LISTED RECORDS:
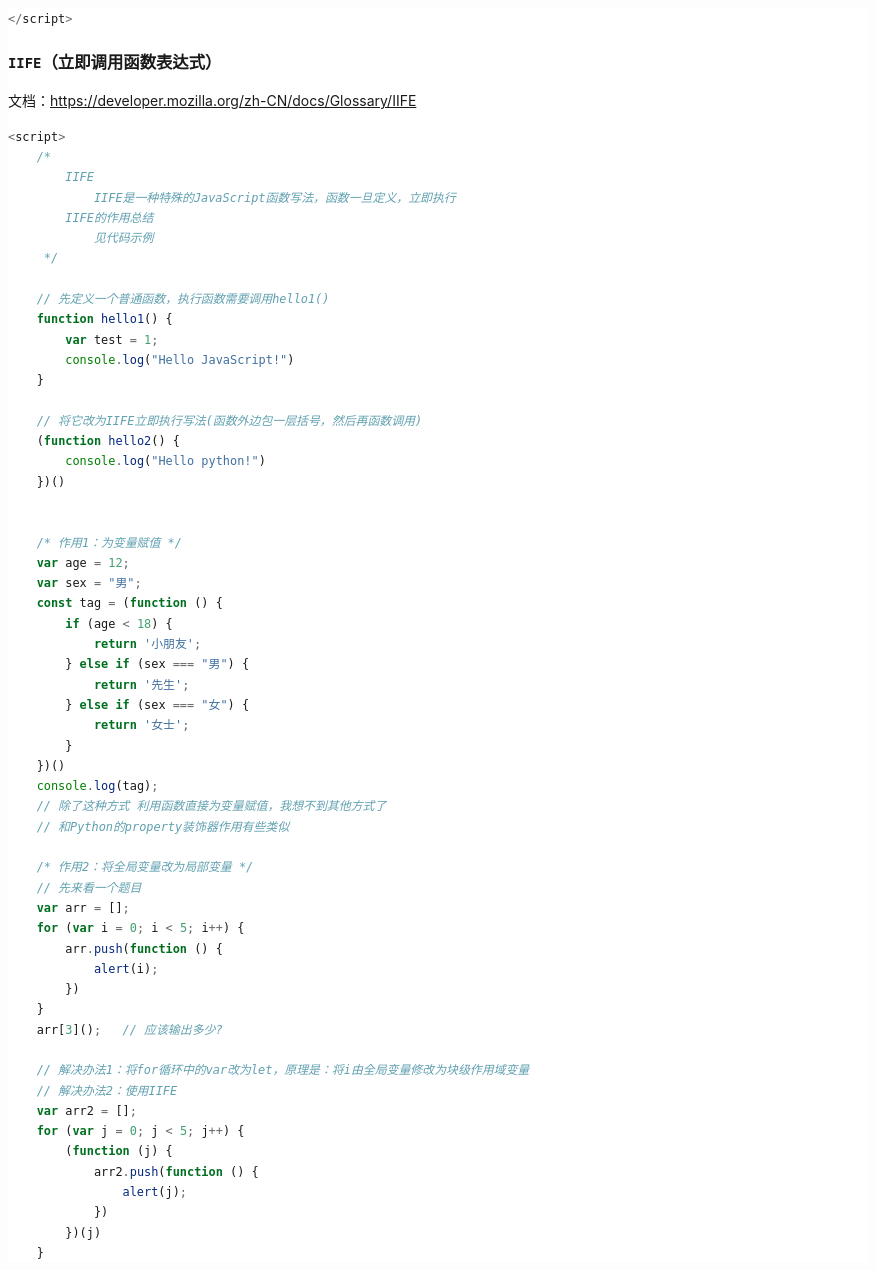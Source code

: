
 ```javascript
</script>
```

### `IIFE`（立即调用函数表达式）

文档：https://developer.mozilla.org/zh-CN/docs/Glossary/IIFE

```javascript
<script>
    /*
        IIFE
            IIFE是一种特殊的JavaScript函数写法，函数一旦定义，立即执行
        IIFE的作用总结
            见代码示例
     */

    // 先定义一个普通函数，执行函数需要调用hello1()
    function hello1() {
        var test = 1;
        console.log("Hello JavaScript!")
    }

    // 将它改为IIFE立即执行写法(函数外边包一层括号，然后再函数调用)
    (function hello2() {
        console.log("Hello python!")
    })()


    /* 作用1：为变量赋值 */
    var age = 12;
    var sex = "男";
    const tag = (function () {
        if (age < 18) {
            return '小朋友';
        } else if (sex === "男") {
            return '先生';
        } else if (sex === "女") {
            return '女士';
        }
    })()
    console.log(tag);
    // 除了这种方式 利用函数直接为变量赋值，我想不到其他方式了
    // 和Python的property装饰器作用有些类似

    /* 作用2：将全局变量改为局部变量 */
    // 先来看一个题目
    var arr = [];
    for (var i = 0; i < 5; i++) {
        arr.push(function () {
            alert(i);
        })
    }
    arr[3]();   // 应该输出多少?

    // 解决办法1：将for循环中的var改为let，原理是：将i由全局变量修改为块级作用域变量
    // 解决办法2：使用IIFE
    var arr2 = [];
    for (var j = 0; j < 5; j++) {
        (function (j) {
            arr2.push(function () {
                alert(j);
            })
        })(j)
    }
```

EXERCISE INSTRUCTIONS: Print the records above verbatim, pictures excluded.

WRITTEN RESPONSE:
Source code

:
 ```javascript
</script>
```

### `IIFE`（立即调用函数表达式）

文档：https://developer.mozilla.org/zh-CN/docs/Glossary/IIFE

```javascript
<script>
    /*
        IIFE
            IIFE是一种特殊的JavaScript函数写法，函数一旦定义，立即执行
        IIFE的作用总结
            见代码示例
     */

    // 先定义一个普通函数，执行函数需要调用hello1()
    function hello1() {
        var test = 1;
        console.log("Hello JavaScript!")
    }

    // 将它改为IIFE立即执行写法(函数外边包一层括号，然后再函数调用)
    (function hello2() {
        console.log("Hello python!")
    })()


    /* 作用1：为变量赋值 */
    var age = 12;
    var sex = "男";
    const tag = (function () {
        if (age < 18) {
            return '小朋友';
        } else if (sex === "男") {
            return '先生';
        } else if (sex === "女") {
            return '女士';
        }
    })()
    console.log(tag);
    // 除了这种方式 利用函数直接为变量赋值，我想不到其他方式了
    // 和Python的property装饰器作用有些类似

    /* 作用2：将全局变量改为局部变量 */
    // 先来看一个题目
    var arr = [];
    for (var i = 0; i < 5; i++) {
        arr.push(function () {
            alert(i);
        })
    }
    arr[3]();   // 应该输出多少?

    // 解决办法1：将for循环中的var改为let，原理是：将i由全局变量修改为块级作用域变量
    // 解决办法2：使用IIFE
    var arr2 = [];
    for (var j = 0; j < 5; j++) {
        (function (j) {
            arr2.push(function () {
                alert(j);
            })
        })(j)
    }
```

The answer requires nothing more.